But nobody’s waving the white flag just yet, especially when it comes to protecting the threatened and endangered animals and plants that help make the Keys so unique. Atop just about everybody’s list of charismatic critters is the Key deer, the cute-as-a-button federally endangered ungulate that sits in the crosshairs of a rampaging Mother Nature. Fish and Wildlife, which administers the Endangered Species Act, is updating its recovery plan for the Key deer, explicitly to take into account climate change. There are no recommendations to change its endangered status. 

The Service is also boosting recovery efforts for American crocodiles, Key Largo woodrats, Miami blue butterflies, Florida semaphore cactuses, and other Keys species under the climate gun. A slew of climate mitigation efforts, including moving species to higher grounds, is also underway across the Keys. 

“The ESA doesn’t give us an off-ramp to deal with climate change,” Kalasz says. “It says we cannot allow for extinction, or we have to minimize the risk of extinction, and that is it. We can’t just say this problem -- climate change -- is too big.” 

“Coming up quick” 

In Key Largo, the northernmost inhabited Key, Jeremy Dixon helps endangered American crocodiles outsmart climate change. Dixon manages the aptly named Crocodile Lake National Wildlife Refuge, a series of upland hardwood forests and saltwater mangrove thickets. The mangroves, increasingly, overtake the hardwoods.  

An American crocodile stands his ground in Florida.

The crocodiles, kin to the more numerous, darker-skinned American alligators, are federally listed as threatened in Florida. Rampant development and skin-seeking hunters decimated crocodile numbers. At one time, only 70 remained in south Florida. Steadily rising brackish water inundates their breeding grounds. 

“I’ve been here nine years and I can definitely tell you that the water’s coming up quick,” Dixon says en route to an off-limits tract of land on the Atlantic Ocean side of the island. “On the water’s edge, where the saltwater is moving in, we’re transitioning from upland species to wetland species. At some point buttonwoods can’t withstand saltwater inundation so it’s transformed into mangroves. Change is happening so fast. We’re seeing huge impacts.” 

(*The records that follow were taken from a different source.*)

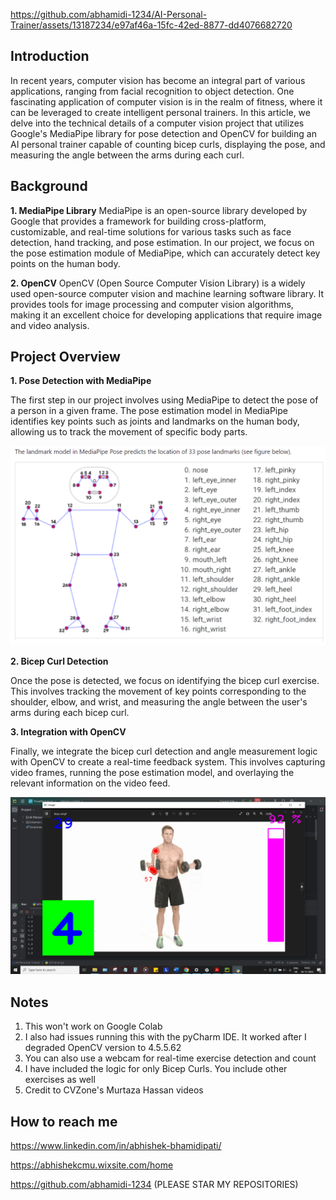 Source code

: 

https://github.com/abhamidi-1234/AI-Personal-Trainer/assets/13187234/e97af46a-15fc-42ed-8877-dd4076682720



## Introduction
In recent years, computer vision has become an integral part of various applications, ranging from facial recognition to object detection. One fascinating application of computer vision is in the realm of fitness, where it can be leveraged to create intelligent personal trainers. In this article, we delve into the technical details of a computer vision project that utilizes Google's MediaPipe library for pose detection and OpenCV for building an AI personal trainer capable of counting bicep curls, displaying the pose, and measuring the angle between the arms during each curl.

## Background

**1. MediaPipe Library**
MediaPipe is an open-source library developed by Google that provides a framework for building cross-platform, customizable, and real-time solutions for various tasks such as face detection, hand tracking, and pose estimation. In our project, we focus on the pose estimation module of MediaPipe, which can accurately detect key points on the human body.

**2. OpenCV**
OpenCV (Open Source Computer Vision Library) is a widely used open-source computer vision and machine learning software library. It provides tools for image processing and computer vision algorithms, making it an excellent choice for developing applications that require image and video analysis.

## Project Overview

**1. Pose Detection with MediaPipe**

The first step in our project involves using MediaPipe to detect the pose of a person in a given frame. The pose estimation model in MediaPipe identifies key points such as joints and landmarks on the human body, allowing us to track the movement of specific body parts.

![Img](https://github.com/abhamidi-1234/AI-Personal-Trainer/blob/main/Capture1.PNG)

**2. Bicep Curl Detection**

Once the pose is detected, we focus on identifying the bicep curl exercise. This involves tracking the movement of key points corresponding to the shoulder, elbow, and wrist, and measuring the angle between the user's arms during each bicep curl.

**3. Integration with OpenCV**

Finally, we integrate the bicep curl detection and angle measurement logic with OpenCV to create a real-time feedback system. This involves capturing video frames, running the pose estimation model, and overlaying the relevant information on the video feed.

![Img](https://github.com/abhamidi-1234/AI-Personal-Trainer/blob/main/Capture2.PNG)

## Notes

1. This won't work on Google Colab
2. I also had issues running this with the pyCharm IDE. It worked after I degraded OpenCV version to 4.5.5.62
3. You can also use a webcam for real-time exercise detection and count
4. I have included the logic for only Bicep Curls. You include other exercises as well
5. Credit to CVZone's Murtaza Hassan videos

## How to reach me

https://www.linkedin.com/in/abhishek-bhamidipati/

https://abhishekcmu.wixsite.com/home

https://github.com/abhamidi-1234 (PLEASE STAR MY REPOSITORIES)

Crocodiles either dig holes in the sand or build mounds out of sand, pebbles and shrubs, before laying their eggs. In the climate-troubled, mangrove-rich Keys, sandy beaches are increasingly hard to find. Old crocodile breeding grounds succumb, increasingly, to the rising sea.  

Over the last 15 years, the Service, along with state, federal and nonprofit partners, built 40 maternity wards for expectant croc moms on the refuge. Placement of the five-foot-long, two-foot-tall sand mounds is critical: they must be far enough from the marauding salt water, yet close enough to the nutrient-rich mangrove swamps for hatchlings. Once an egg hatches, the mama croc will carry her baby to the nearby pond, cove, or creek. 

Jeremy Dixon, who manages the aptly named Crocodile Lake National Wildlife Refuge, looks over his handiwork – crocodile mounds.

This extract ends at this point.